Dataset entries
──────
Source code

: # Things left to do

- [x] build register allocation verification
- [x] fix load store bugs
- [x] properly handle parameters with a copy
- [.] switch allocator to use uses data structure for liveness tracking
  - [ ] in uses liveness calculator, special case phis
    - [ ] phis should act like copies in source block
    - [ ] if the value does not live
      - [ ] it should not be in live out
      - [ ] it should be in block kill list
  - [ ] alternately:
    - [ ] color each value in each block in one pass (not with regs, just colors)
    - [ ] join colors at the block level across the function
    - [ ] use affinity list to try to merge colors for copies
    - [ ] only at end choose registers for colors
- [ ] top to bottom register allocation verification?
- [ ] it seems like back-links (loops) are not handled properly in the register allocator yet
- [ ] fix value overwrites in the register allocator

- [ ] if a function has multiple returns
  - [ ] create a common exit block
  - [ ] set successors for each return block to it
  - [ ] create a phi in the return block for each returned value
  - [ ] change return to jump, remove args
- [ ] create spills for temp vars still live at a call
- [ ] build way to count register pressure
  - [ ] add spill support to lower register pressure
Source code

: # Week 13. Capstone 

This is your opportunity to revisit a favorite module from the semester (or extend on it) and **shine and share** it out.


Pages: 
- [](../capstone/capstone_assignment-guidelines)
──────
— Task —
Could you reproduce every entry above exactly as written?

— Output of the exercise —
Source code

: # Things left to do

- [x] build register allocation verification
- [x] fix load store bugs
- [x] properly handle parameters with a copy
- [.] switch allocator to use uses data structure for liveness tracking
  - [ ] in uses liveness calculator, special case phis
    - [ ] phis should act like copies in source block
    - [ ] if the value does not live
      - [ ] it should not be in live out
      - [ ] it should be in block kill list
  - [ ] alternately:
    - [ ] color each value in each block in one pass (not with regs, just colors)
    - [ ] join colors at the block level across the function
    - [ ] use affinity list to try to merge colors for copies
    - [ ] only at end choose registers for colors
- [ ] top to bottom register allocation verification?
- [ ] it seems like back-links (loops) are not handled properly in the register allocator yet
- [ ] fix value overwrites in the register allocator

- [ ] if a function has multiple returns
  - [ ] create a common exit block
  - [ ] set successors for each return block to it
  - [ ] create a phi in the return block for each returned value
  - [ ] change return to jump, remove args
- [ ] create spills for temp vars still live at a call
- [ ] build way to count register pressure
  - [ ] add spill support to lower register pressure
Source code

: # Week 13. Capstone 

This is your opportunity to revisit a favorite module from the semester (or extend on it) and **shine and share** it out.


Pages: 
- [](../capstone/capstone_assignment-guidelines)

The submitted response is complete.